The jury selection process is commenced like a lottery. There is a spinning barrel from which numbers corresponding to individual jurors are selected. Once a juror is selected, they walk from the back of the court to the front of the court. The defence and prosecution will only know their name, age, the suburb in which they live and occupation. During this walk, the defence and prosecution will get to observe them and decide if they want them to be part of the 12 person jury. If they don’t, they get to object and that potential juror is returned to the pool.
The defence and prosecution will only have eight objections so they must use them carefully. This is an important process as often different jurors will have different beliefs, upbringings, religions and life experiences and these differences can affect the outcome of a trial. For example, in a matter involving an ethnic defendant (or if racism is an issue), it is a common tactic by the defence to try to include as many ethnic jurors as possible — as this can generally increase a defendant’s chances of being acquitted. Once all 12 positions are filled, the jurors are sworn in and the trial begins.
The trial process
- Opening addresses
At the commencement of the trial the prosecution, whoever has the responsibility of proving the charge or charges against the defendant opens their case. The prosecutor will give to the jury an overview of their case in an opening address, which outlines what they will try to prove and how they will try to prove it. The defence then has an opportunity to make an opening address (although this is rare because they don’t want to reveal to the prosecutors what their defence will be).
- Calling of prosecution evidence
After the opening address, the Crown will call their witnesses to give evidence, one by one. After each witness gives evidence, the defence has the opportunity of ‘cross-examining’ them (which simply means that they have the opportunity of questioning the witness). This is possibly the most important part of a defence lawyer’s job as cross-examination is the only way to highlight the problems, and thus weaken, the prosecution’s case.
- Calling of defence evidence
After all of the prosecution witnesses have given evidence, the defence must decide if they wish to call evidence. It must be remembered that the defendant does not need to prove anything and so it is quite rare for a defendant to give evidence – this is because they will open themselves to being cross-examined by the prosecutor.
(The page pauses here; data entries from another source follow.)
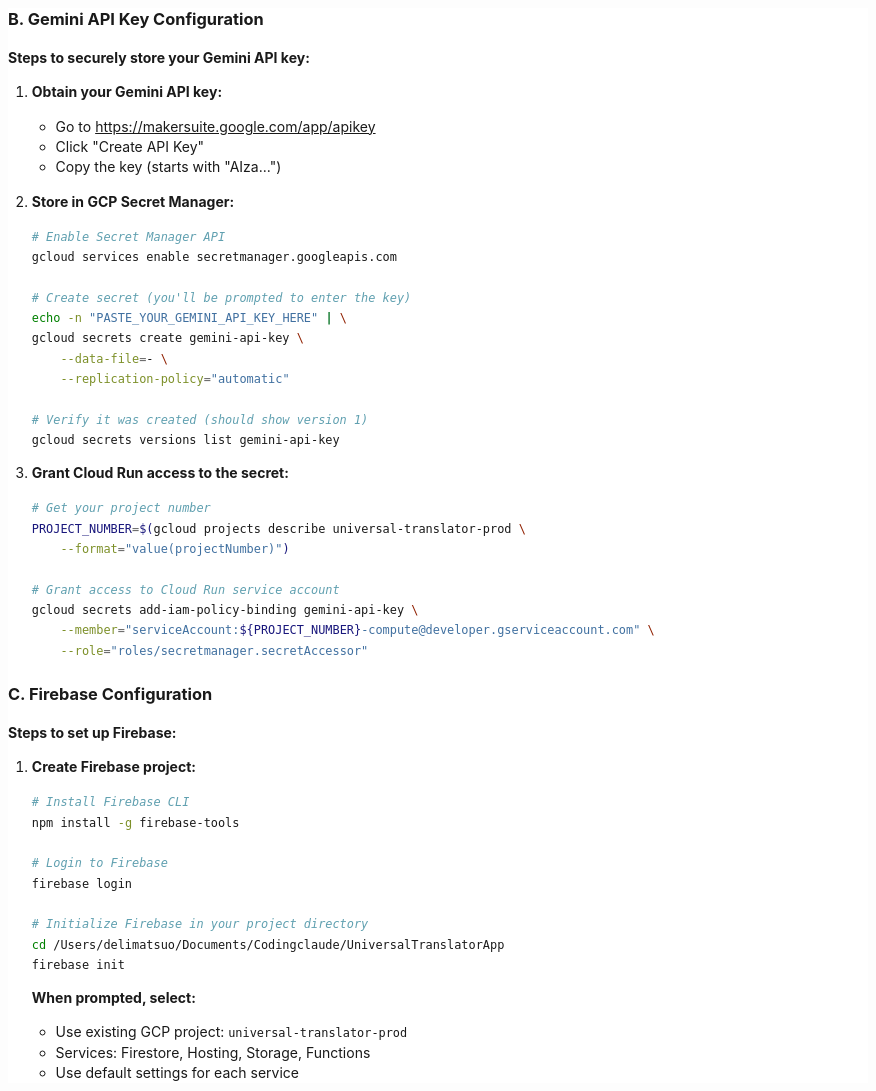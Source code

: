 ### B. Gemini API Key Configuration

**Steps to securely store your Gemini API key:**

1. **Obtain your Gemini API key:**
   - Go to https://makersuite.google.com/app/apikey
   - Click "Create API Key"
   - Copy the key (starts with "AIza...")

2. **Store in GCP Secret Manager:**
   ```bash
   # Enable Secret Manager API
   gcloud services enable secretmanager.googleapis.com
   
   # Create secret (you'll be prompted to enter the key)
   echo -n "PASTE_YOUR_GEMINI_API_KEY_HERE" | \
   gcloud secrets create gemini-api-key \
       --data-file=- \
       --replication-policy="automatic"
   
   # Verify it was created (should show version 1)
   gcloud secrets versions list gemini-api-key
   ```

3. **Grant Cloud Run access to the secret:**
   ```bash
   # Get your project number
   PROJECT_NUMBER=$(gcloud projects describe universal-translator-prod \
       --format="value(projectNumber)")
   
   # Grant access to Cloud Run service account
   gcloud secrets add-iam-policy-binding gemini-api-key \
       --member="serviceAccount:${PROJECT_NUMBER}-compute@developer.gserviceaccount.com" \
       --role="roles/secretmanager.secretAccessor"
   ```

### C. Firebase Configuration

**Steps to set up Firebase:**

1. **Create Firebase project:**
   ```bash
   # Install Firebase CLI
   npm install -g firebase-tools
   
   # Login to Firebase
   firebase login
   
   # Initialize Firebase in your project directory
   cd /Users/delimatsuo/Documents/Codingclaude/UniversalTranslatorApp
   firebase init
   ```
   
   **When prompted, select:**
   - Use existing GCP project: `universal-translator-prod`
   - Services: Firestore, Hosting, Storage, Functions
   - Use default settings for each service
At Baden-Clay’s trial, he made the very rare decision to give evidence and so was cross-examined by the prosecutor.
- Closing submissions
After the defence case is closed (if they decided to call evidence), closing addresses are made by the prosecutors and defence. This is a summary of the evidence as it unfolded and what each side says the evidence shows.
- Judge’s summing up
After the closing submissions, the judge will provide their summary of the case and give the jury certain directions, including what needs to be considered and proven and how it should be considered and proven.
- Jury’s deliberation
The jury will then ‘retire’, which means that they go away to deliberate on their verdict.
A unanimous verdict and a majority verdict: In a murder trial such as Baden-Clay’s, the verdict must be ‘unanimous’. That means that all 12 jurors must agree on a verdict, whether that be guilty or not guilty. Unless all 12 agree, the jury will be ‘hung’, which means that the jury will be discharged and the trial will be heard all over again with 12 new jurors.
In trials involving almost all charges other than murder, if after eight hours of deliberating the jury fail to reach a unanimous verdict, the Judge can accept a ‘majority’ verdict, meaning 11 versus one.